On the principle that you only need one white crow to disprove the assertion that all crows are black, either of these would be enough to sink the Admiral Vernon story full fathom five with no prospect of rescue. However, matters, as so often in etymology, aren’t as clear-cut as they seem. The Defoe citation is given in later editions of the book and in quotations from it (I’m still trying to get access to a first edition) not as Wikipedia cites it, but as “makee the sugar, makee the ginger; much great work, weary work, all day, all night”. Ebsworth, despite his many failings, was a scrupulous editor, and his dating ought to be on the mark (though I can’t find Green’s date in the volume). But it’s a one-off example in a collection that had been bedevilled by fakes and which has later additions (there’s one about the 1745 Jacobite rebellion, for example). The reference to admirals, and the general tone of the piece, hints it might have been written after 1740 in knowledge of the Vernon tale. The only firm date is that it must be older than its reproduction in a book of comic songs of 1818 compiled by Thomas Hudson.
Incidentally, the comic song might be our source for the expression before one can say Jack Robinson, meaning very fast, since its last line reads “And he was off before they could say Jack Robinson.” The first known use of the phrase in the OED is dated 1778. It’s more likely, however, that the comic song uses an already known expression, which would be a further pointer to its being of post-1740 date.
7. Sic!
• Derek Helling found this on the Web site of the television station KSDK in St Louis: “The St. Clair County coroner’s jury found Mitchell was driving 126 miles-per-hour just moments before the accident on November 23. The grand jury determined Mitchell was going to fast while responding to an accident call”. See what happens when you don’t keep your sugar levels up?

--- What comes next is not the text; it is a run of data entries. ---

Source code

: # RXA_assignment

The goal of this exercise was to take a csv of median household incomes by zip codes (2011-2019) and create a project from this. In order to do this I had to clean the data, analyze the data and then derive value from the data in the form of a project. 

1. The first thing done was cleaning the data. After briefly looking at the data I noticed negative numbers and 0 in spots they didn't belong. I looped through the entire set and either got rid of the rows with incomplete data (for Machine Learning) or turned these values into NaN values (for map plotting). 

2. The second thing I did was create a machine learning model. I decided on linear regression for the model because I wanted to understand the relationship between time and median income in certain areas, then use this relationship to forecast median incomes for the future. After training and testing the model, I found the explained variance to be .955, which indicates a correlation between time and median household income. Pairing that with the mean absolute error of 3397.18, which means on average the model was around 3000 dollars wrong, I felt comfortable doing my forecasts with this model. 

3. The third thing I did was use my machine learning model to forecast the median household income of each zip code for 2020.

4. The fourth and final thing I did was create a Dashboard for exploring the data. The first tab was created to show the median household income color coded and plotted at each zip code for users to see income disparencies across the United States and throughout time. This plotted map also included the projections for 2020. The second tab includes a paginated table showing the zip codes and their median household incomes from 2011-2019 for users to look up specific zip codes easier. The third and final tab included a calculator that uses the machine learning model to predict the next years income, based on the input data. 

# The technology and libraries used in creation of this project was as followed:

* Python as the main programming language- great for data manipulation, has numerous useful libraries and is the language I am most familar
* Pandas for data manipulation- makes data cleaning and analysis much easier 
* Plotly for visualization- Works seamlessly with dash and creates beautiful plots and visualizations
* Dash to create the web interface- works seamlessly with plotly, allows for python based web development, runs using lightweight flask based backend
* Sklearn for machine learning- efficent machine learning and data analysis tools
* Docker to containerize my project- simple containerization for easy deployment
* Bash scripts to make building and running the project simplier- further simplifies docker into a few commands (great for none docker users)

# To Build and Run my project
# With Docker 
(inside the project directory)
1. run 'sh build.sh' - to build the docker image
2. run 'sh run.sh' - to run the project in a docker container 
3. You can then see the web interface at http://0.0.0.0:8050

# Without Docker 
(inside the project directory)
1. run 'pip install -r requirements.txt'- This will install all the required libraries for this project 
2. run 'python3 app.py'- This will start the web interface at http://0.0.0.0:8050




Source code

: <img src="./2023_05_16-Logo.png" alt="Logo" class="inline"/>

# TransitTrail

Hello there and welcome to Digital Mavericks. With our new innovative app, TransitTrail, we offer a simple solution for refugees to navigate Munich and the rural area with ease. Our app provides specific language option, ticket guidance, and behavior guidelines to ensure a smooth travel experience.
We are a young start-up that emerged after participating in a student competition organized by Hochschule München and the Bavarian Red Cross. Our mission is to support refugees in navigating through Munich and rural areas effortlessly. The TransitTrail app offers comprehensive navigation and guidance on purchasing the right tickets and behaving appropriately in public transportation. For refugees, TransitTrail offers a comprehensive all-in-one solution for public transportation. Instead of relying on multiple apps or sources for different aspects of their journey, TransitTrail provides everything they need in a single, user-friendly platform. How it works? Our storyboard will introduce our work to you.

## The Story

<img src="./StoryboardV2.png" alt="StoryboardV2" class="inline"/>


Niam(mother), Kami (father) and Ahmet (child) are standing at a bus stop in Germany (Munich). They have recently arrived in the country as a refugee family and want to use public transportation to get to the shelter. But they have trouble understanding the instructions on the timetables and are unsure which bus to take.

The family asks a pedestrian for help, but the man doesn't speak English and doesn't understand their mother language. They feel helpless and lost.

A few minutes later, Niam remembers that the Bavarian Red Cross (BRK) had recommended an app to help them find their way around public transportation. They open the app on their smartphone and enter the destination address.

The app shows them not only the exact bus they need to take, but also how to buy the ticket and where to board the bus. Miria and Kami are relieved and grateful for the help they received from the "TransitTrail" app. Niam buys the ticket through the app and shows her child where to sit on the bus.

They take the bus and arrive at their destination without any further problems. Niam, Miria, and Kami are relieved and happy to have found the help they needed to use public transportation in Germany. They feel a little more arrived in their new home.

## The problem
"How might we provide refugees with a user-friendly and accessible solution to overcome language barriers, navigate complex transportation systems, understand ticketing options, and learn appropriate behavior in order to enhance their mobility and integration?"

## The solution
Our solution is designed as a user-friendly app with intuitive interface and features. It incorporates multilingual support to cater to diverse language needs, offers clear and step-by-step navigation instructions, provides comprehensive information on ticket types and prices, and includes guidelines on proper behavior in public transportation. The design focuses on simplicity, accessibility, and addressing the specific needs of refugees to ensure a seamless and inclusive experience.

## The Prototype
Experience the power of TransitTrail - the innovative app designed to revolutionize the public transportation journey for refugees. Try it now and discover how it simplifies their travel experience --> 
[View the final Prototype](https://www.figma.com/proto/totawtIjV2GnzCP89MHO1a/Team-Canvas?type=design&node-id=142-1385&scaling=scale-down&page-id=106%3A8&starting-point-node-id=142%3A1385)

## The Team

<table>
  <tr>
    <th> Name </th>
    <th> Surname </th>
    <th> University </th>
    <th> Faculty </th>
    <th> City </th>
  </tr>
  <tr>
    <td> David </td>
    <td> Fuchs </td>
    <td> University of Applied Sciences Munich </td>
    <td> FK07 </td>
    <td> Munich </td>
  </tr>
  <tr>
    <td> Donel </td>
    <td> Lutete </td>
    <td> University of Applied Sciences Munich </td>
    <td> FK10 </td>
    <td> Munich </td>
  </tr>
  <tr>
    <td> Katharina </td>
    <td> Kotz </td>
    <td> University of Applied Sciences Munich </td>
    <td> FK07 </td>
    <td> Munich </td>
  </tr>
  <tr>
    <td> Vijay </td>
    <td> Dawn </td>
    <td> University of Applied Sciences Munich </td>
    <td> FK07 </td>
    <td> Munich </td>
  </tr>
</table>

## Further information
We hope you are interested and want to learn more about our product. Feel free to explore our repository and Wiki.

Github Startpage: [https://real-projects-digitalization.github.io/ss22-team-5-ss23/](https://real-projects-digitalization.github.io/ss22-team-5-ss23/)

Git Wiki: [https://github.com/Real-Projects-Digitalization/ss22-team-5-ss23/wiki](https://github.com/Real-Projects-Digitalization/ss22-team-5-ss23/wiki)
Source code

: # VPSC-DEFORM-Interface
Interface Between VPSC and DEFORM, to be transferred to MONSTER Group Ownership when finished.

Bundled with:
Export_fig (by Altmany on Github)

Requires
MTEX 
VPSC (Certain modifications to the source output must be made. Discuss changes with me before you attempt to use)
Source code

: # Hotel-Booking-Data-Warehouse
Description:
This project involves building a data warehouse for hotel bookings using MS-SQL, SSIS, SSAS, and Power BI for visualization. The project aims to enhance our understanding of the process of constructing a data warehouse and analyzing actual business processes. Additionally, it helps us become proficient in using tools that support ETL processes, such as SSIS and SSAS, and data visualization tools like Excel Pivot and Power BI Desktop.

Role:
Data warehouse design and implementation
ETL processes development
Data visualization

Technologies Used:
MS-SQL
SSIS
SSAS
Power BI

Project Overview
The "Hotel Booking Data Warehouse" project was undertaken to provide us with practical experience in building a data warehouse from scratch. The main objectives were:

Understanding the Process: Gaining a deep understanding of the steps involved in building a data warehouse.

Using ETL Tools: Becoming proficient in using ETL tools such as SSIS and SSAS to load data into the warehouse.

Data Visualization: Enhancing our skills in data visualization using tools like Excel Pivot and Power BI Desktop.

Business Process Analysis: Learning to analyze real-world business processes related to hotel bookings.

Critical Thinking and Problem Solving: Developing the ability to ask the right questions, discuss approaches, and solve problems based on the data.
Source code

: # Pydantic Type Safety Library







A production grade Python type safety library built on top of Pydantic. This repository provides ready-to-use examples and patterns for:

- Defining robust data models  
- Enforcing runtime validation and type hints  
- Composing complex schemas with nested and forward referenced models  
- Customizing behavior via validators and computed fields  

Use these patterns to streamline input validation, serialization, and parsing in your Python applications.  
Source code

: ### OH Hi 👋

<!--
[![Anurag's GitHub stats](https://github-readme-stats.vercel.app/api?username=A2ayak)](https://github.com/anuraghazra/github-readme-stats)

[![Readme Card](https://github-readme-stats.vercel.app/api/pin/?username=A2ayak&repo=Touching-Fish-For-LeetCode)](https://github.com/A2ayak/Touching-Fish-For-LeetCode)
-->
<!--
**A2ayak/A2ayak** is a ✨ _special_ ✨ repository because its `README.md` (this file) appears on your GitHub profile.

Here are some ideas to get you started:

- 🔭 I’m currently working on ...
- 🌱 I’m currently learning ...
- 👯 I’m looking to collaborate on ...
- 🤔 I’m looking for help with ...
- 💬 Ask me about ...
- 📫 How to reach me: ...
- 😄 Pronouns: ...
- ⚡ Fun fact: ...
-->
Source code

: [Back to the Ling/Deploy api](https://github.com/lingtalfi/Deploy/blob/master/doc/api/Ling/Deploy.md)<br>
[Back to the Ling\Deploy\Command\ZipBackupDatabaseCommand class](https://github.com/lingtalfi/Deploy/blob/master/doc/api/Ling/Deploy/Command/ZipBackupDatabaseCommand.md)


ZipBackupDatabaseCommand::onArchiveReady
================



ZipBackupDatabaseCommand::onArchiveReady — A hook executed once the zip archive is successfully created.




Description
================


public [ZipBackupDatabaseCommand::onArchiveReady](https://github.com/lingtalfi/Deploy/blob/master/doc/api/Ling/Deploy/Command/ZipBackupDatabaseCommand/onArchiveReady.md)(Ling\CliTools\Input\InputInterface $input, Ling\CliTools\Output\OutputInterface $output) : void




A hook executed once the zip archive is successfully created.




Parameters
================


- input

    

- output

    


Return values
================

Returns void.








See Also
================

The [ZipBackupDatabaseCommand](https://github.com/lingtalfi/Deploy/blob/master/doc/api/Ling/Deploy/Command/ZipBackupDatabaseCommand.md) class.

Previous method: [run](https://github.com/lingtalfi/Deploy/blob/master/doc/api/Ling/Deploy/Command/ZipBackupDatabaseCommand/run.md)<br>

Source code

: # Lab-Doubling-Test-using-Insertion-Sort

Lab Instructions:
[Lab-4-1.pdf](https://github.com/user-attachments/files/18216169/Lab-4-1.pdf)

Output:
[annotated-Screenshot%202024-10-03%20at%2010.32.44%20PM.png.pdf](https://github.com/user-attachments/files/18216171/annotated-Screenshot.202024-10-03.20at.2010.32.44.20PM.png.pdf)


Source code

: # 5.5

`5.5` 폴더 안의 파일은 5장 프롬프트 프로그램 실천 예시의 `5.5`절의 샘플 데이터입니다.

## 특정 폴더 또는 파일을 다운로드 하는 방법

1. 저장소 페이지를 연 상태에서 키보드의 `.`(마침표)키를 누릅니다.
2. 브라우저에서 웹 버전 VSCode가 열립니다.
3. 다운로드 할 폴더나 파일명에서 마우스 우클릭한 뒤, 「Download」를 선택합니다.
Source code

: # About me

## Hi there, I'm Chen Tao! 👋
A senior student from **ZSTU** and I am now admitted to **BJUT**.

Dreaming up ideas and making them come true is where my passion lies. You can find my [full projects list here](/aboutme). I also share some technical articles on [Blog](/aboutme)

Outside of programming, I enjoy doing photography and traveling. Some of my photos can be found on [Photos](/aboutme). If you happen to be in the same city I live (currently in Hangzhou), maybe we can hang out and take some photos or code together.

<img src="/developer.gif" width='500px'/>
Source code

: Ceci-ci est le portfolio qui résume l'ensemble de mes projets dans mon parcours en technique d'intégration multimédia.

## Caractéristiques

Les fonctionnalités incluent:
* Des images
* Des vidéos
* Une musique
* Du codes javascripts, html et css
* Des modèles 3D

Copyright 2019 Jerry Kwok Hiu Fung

• Last Saturday I started to giggle while reading a Guardian profile of Jonathan Powell, Tony Blair’s one-time chief of staff. Powell says of Blair, “He would get up at 4 o’clock in the morning and write in his underpants, then we’d have to dash downstairs and give it to the No 10 secretaries to type up.” We have to assume Blair had a spare pair to change into.
• Department of hydrological excess: Jim Woodfield noticed that the issue of the Vancouver Sun of 23 February included this sentence under the heading “Canada’s water crisis ‘escalating’”: “Canada is crisscrossed by innumerable rivers, some of which flow into three oceans.”
• Jim Getz e-mailed from Columbus, Ohio. He had found this first paragraph on a story dated 10 March on the Web site of TransWorldNews: “Representative Sally Kern said that gays are a bigger threat to American society than terrorists on Saturday.” It’s good of gays to limit their depredations to one day a week.
• Education Guardian on Tuesday included an article about the new Terminal 5 at Heathrow that mentions the history of the airport: “Some fascinating film footage from 1949 shows ... the rather gentile first travellers.”